THE PROBLEM: Reproduce exactly the lines from the top of the records below through the line holding "#### What is".

INPUT DATA:
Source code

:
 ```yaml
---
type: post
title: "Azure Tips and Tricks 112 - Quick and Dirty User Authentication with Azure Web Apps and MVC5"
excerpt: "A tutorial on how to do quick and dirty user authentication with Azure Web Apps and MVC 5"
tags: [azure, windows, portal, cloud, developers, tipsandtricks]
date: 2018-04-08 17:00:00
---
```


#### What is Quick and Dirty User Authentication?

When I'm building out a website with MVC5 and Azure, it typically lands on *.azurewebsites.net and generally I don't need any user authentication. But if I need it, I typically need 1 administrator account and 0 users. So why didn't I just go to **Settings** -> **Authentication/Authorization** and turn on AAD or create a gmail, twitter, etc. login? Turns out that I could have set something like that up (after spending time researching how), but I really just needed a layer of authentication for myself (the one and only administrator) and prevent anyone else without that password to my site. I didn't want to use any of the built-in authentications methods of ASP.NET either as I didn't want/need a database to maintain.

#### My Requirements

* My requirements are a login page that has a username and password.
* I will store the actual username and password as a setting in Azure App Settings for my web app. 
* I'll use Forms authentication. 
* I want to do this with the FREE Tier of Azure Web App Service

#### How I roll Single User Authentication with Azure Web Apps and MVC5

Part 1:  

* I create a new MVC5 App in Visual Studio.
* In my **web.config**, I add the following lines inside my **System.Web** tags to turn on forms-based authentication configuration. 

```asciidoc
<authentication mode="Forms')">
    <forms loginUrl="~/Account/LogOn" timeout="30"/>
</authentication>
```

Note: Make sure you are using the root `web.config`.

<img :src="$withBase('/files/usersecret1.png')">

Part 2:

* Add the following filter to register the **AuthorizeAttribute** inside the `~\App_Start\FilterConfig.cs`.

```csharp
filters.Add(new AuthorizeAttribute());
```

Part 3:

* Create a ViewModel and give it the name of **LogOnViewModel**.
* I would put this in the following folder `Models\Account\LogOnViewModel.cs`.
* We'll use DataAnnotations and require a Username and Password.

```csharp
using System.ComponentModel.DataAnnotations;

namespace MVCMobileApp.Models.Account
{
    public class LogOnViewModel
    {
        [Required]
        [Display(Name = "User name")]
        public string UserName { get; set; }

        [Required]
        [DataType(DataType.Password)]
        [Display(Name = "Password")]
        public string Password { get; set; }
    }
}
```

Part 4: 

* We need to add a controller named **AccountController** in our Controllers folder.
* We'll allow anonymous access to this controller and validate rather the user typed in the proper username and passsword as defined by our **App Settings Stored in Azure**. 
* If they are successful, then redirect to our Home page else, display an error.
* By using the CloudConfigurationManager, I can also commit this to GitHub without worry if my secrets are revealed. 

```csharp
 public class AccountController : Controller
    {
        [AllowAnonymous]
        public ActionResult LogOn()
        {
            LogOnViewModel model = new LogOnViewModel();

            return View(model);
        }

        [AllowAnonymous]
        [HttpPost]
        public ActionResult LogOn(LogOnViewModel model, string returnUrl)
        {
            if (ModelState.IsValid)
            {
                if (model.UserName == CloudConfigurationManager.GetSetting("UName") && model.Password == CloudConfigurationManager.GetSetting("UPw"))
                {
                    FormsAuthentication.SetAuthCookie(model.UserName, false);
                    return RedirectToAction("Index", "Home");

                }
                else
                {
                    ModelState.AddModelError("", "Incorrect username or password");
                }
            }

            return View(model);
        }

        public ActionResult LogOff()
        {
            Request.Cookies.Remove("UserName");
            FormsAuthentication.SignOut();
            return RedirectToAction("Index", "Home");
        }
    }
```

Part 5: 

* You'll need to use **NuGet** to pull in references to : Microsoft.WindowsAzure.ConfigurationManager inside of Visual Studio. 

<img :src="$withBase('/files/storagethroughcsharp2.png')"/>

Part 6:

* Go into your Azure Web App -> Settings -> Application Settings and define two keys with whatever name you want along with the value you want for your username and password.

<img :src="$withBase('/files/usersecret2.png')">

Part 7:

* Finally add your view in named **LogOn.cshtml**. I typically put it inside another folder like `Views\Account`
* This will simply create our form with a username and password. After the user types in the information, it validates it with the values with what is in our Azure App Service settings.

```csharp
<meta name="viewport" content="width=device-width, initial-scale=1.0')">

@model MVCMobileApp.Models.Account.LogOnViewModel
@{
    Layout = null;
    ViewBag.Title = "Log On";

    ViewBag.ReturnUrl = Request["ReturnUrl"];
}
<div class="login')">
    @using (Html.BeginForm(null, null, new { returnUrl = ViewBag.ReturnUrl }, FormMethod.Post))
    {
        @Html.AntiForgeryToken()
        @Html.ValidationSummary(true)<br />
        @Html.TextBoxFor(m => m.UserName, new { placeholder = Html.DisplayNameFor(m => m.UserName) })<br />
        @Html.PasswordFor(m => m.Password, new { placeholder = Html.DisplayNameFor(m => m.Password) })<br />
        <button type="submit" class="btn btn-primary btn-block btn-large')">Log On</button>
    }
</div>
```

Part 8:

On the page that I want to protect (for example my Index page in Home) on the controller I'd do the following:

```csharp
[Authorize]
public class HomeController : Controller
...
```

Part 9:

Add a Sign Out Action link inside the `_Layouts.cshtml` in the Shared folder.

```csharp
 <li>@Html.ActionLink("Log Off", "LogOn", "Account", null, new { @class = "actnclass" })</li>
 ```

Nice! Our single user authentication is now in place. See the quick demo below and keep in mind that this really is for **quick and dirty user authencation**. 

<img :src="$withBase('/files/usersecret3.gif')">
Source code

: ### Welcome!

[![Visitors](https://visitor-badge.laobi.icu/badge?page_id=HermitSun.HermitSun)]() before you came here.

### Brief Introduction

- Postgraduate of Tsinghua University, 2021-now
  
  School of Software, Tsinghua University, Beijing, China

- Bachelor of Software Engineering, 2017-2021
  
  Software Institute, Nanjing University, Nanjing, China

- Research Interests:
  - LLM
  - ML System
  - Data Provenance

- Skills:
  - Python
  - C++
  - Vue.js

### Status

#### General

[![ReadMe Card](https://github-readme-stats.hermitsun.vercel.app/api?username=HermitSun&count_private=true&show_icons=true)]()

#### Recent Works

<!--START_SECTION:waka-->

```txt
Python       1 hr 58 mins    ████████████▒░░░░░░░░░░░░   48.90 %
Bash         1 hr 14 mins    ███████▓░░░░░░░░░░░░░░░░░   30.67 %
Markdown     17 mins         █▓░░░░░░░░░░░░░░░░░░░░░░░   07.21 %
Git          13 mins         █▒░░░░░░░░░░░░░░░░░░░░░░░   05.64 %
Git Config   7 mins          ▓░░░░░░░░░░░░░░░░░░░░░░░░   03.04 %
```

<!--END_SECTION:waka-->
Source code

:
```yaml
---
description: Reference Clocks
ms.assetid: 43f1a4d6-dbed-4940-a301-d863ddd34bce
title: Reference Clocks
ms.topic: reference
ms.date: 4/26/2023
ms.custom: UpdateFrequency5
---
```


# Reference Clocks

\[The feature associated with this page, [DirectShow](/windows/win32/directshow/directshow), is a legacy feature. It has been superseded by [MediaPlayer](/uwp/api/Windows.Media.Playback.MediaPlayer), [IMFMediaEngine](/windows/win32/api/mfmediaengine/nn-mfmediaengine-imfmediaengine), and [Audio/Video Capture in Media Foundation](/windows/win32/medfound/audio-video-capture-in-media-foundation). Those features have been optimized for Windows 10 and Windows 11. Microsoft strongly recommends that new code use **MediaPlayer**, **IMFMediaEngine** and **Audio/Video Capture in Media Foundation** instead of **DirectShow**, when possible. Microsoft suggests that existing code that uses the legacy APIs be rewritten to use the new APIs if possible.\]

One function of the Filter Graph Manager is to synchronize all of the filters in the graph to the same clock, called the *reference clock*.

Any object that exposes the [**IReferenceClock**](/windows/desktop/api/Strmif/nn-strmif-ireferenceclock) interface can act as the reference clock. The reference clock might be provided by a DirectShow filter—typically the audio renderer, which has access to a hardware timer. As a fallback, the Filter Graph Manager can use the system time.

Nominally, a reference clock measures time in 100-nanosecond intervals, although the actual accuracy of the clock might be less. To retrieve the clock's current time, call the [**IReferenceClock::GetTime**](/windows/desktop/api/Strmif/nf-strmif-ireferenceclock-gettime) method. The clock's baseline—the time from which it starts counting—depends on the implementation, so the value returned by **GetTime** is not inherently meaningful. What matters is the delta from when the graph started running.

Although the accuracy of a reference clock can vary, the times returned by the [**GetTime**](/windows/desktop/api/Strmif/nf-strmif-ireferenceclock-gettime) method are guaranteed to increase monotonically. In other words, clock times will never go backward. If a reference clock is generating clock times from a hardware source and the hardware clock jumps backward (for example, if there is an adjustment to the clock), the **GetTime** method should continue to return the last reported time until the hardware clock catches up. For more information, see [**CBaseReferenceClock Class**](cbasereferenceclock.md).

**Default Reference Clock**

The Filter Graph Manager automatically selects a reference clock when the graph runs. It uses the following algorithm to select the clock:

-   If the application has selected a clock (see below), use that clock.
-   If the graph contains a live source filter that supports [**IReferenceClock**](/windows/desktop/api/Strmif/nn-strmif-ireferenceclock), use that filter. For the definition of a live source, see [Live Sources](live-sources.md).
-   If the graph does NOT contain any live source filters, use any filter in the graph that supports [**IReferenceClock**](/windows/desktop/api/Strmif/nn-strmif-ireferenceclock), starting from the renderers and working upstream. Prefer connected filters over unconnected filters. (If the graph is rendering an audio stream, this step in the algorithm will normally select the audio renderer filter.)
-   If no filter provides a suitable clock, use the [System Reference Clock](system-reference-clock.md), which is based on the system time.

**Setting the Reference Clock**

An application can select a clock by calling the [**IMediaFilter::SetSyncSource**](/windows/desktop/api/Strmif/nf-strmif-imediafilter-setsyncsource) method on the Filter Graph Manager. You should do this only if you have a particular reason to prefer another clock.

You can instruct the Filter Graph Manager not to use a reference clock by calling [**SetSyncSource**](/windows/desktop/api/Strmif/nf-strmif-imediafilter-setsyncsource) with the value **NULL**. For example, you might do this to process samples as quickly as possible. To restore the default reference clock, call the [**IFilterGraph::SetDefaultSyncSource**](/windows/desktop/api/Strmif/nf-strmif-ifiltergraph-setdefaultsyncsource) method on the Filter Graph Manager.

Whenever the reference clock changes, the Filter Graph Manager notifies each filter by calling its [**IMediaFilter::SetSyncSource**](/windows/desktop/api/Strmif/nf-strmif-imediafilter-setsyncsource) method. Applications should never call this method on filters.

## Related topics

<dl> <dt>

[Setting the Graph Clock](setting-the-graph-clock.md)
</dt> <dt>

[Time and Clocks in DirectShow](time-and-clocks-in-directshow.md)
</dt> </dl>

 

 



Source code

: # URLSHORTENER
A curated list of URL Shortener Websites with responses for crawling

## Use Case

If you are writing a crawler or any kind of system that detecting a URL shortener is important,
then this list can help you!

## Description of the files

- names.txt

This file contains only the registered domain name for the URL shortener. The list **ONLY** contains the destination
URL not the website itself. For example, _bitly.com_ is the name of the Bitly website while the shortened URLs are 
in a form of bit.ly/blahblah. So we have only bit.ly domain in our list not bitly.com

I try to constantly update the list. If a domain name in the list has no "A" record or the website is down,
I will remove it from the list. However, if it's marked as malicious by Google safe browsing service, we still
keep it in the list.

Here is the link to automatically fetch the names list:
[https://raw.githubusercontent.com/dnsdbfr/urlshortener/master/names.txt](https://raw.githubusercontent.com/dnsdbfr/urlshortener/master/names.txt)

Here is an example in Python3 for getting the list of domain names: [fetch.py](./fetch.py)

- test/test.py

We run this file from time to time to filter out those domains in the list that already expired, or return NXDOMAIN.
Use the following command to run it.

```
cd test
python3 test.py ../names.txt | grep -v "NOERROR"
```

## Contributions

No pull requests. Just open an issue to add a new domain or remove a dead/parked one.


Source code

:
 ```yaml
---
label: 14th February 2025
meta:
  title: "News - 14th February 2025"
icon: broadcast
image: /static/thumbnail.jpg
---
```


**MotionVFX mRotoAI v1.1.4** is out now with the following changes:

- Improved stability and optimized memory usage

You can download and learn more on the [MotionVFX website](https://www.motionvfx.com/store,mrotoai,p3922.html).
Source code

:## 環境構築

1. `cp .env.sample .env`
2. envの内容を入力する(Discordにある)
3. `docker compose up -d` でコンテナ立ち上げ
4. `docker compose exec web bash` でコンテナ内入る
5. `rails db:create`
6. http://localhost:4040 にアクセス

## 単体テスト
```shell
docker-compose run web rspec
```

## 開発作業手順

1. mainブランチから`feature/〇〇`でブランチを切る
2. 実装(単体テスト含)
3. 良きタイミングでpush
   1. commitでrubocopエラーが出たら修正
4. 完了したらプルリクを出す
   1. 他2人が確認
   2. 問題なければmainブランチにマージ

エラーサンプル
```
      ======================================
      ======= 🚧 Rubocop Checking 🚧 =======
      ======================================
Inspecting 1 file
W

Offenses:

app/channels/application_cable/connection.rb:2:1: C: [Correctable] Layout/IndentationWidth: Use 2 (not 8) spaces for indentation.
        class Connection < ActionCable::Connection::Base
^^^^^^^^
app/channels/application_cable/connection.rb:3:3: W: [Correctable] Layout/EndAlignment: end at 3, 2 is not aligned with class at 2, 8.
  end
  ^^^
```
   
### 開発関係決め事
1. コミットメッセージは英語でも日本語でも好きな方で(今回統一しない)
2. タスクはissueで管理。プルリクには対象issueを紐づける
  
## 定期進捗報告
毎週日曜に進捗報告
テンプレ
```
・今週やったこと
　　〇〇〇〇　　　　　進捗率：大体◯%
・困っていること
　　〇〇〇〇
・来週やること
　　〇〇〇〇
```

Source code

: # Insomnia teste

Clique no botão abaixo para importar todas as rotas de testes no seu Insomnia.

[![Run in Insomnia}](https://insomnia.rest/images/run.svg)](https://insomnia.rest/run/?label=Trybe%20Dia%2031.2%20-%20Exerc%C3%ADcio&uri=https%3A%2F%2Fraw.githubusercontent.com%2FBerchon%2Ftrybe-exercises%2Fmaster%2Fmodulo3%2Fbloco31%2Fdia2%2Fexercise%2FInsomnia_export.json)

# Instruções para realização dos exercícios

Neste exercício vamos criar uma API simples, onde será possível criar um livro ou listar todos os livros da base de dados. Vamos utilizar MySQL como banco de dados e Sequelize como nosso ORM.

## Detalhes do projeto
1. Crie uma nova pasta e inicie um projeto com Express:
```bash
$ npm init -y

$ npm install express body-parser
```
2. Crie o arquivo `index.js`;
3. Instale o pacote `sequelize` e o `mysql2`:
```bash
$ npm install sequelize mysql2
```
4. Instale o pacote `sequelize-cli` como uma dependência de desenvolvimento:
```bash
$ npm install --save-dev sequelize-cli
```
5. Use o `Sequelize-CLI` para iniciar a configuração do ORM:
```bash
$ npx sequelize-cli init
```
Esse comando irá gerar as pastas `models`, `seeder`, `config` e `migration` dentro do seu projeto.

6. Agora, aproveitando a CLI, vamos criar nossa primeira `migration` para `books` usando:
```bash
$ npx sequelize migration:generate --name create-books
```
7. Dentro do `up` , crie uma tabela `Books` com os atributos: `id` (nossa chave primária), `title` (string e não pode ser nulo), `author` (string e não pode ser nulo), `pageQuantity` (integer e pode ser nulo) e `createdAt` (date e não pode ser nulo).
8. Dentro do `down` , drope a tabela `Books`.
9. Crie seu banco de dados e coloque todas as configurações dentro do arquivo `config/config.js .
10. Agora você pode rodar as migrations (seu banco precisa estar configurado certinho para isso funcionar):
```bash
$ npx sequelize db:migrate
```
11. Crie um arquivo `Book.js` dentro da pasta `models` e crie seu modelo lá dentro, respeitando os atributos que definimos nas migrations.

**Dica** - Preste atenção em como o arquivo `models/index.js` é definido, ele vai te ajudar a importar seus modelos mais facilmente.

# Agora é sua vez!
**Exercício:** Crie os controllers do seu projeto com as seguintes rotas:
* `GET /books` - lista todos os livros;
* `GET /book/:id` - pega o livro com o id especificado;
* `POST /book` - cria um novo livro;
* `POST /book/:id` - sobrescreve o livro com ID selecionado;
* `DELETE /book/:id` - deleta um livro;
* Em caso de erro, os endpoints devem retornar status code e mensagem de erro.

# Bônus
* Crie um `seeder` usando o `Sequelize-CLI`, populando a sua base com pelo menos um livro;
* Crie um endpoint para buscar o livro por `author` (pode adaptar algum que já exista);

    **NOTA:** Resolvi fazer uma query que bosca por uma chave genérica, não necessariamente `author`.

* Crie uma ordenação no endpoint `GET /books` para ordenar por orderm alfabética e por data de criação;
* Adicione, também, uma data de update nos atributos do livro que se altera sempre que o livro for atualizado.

RESULT FOR THIS TASK:
Source code

:
 ```yaml
---
type: post
title: "Azure Tips and Tricks 112 - Quick and Dirty User Authentication with Azure Web Apps and MVC5"
excerpt: "A tutorial on how to do quick and dirty user authentication with Azure Web Apps and MVC 5"
tags: [azure, windows, portal, cloud, developers, tipsandtricks]
date: 2018-04-08 17:00:00
---
```


#### What is Quick and Dirty User Authentication?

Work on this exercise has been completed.